If the muffle furnace excludes normal atmosphere (oxygen) I would stay with that. If it is a feature of the Evenheat, go for it. If O2 can be eliminated that will enhance the surface of the heat treated product.


----------



## JimDawson (Jun 19, 2015)

First, if what you already have does the job, then buying a new one really doesn't make much sense.

For a number of years I used a Blue-M with exposed coils,  Never had any problems.  I have been thinking about buying a pottery kiln to use for heat treating, generally less expensive and much more available on the used market.  Also do to the design, it would be easy to convert to a controlled atmosphere furnace because the bottom is closed and they are top load.  It would be easy to plumb in an argon line from my TIG tank.


----------



## countryguy (Jun 19, 2015)

Ohh and a follow up-  The Thermocouple is in the middle of the space.   It's noted as 'shapable'  - Should I bend it and mode it over near the wall of the chamber?    Some theory online about using TC's for temp control -vs- direct wall mounted probes.  Reason being that in a setting of  Wall temp -vs- air temp -vs- actual part temp, the wall temp will be closer and should be used.    That's what it noted anyway.    any comments welcome.  I was not sure really where to put these HT type posts.     

Thanks, 
Jeff


----------



## countryguy (Jun 19, 2015)

Jim,  Yeah - The kid thinks new and shiny is better.  I'm w/ the "rust is a must" folk.       Hope all is well.  Wish I had more time here!  Summer is Firewood (15+ cord)  Hay, house, and honey do's.   Hope everyone is making chips as I'm certainly not of late.   

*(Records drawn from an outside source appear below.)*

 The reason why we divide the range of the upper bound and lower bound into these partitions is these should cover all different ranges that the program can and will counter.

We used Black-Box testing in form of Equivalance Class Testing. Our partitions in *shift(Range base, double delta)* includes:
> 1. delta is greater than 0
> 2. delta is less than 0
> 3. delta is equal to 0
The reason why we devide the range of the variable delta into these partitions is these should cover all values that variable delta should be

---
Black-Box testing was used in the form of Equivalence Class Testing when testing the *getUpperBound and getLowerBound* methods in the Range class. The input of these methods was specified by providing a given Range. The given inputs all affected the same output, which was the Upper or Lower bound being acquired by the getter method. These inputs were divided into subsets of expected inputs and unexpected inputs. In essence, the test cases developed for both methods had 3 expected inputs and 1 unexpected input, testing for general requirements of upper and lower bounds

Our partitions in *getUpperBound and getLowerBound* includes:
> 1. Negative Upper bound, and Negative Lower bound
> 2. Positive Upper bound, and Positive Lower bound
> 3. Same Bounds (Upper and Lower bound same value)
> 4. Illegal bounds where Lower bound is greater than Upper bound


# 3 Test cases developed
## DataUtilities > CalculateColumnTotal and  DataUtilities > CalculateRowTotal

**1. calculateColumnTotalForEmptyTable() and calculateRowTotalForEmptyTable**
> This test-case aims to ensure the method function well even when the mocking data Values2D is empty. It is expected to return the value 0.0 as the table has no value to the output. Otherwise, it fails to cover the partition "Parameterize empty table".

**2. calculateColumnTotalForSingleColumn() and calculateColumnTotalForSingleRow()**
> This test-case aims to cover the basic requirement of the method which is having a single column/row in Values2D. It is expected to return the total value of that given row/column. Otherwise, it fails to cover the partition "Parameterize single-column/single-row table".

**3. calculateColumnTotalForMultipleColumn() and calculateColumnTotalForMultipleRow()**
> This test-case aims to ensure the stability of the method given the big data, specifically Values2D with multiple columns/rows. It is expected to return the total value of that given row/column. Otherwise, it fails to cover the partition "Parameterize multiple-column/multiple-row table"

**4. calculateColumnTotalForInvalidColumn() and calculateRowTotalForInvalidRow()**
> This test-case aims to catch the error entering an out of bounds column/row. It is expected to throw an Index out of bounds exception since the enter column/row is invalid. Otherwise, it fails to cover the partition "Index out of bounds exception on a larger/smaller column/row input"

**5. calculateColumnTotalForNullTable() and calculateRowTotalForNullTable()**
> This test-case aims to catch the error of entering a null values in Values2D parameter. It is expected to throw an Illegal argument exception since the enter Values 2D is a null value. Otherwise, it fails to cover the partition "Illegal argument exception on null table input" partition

Tom,  I can port a gas into the Muffle furnace w/ a hookup I can build.   That is what many do to control the O2.   Correct. I'll call and ask about the Evenheat stuff.   

The  was to refurb & sell the muffle. They go for $2K usually w/o a refurb PID on them.   And the Evenheat KF27 is about 1K so the Son sold me on putting a few dollars in my pocket.   But now that the muffle is part of the "shop"  it's certainly under some 'child protective" treaty that it MUST stay.     Am I right? 


Enjoy and HAPPY FATHERS Day to everyone deserving of the phrase.


----------



## T Bredehoft (Jun 19, 2015)

I'm envious of any 'method' of heat treat, I'm limited to my A/O2 torch and a can of non-detergent engine oil. I temper in the kitchen oven. When I was employed, I'd soak stuff in the Seal-peel tank overnight.


----------



## Flammable_Solid (Jun 19, 2015)

Thermocouple placement is important.  If you can, make up an embedded TC to better monitor your parts.

Google "furnace survey" to learn about measuring the working zone of your furnace.


----------



## countryguy (Jun 19, 2015)

Perfectr!  Exactly what I was looking to find out.  Love to dig into this stuff.    You guys Rock here!   

Tommy B.   There are guy's who did "ditch clay" to make a circle forge heated by the torch.    A Thermocouple built into the wall and a temp display could get you going.... I saw a few of those DIY projects.  Let me know if you want some sources.     
Best, 
CG


----------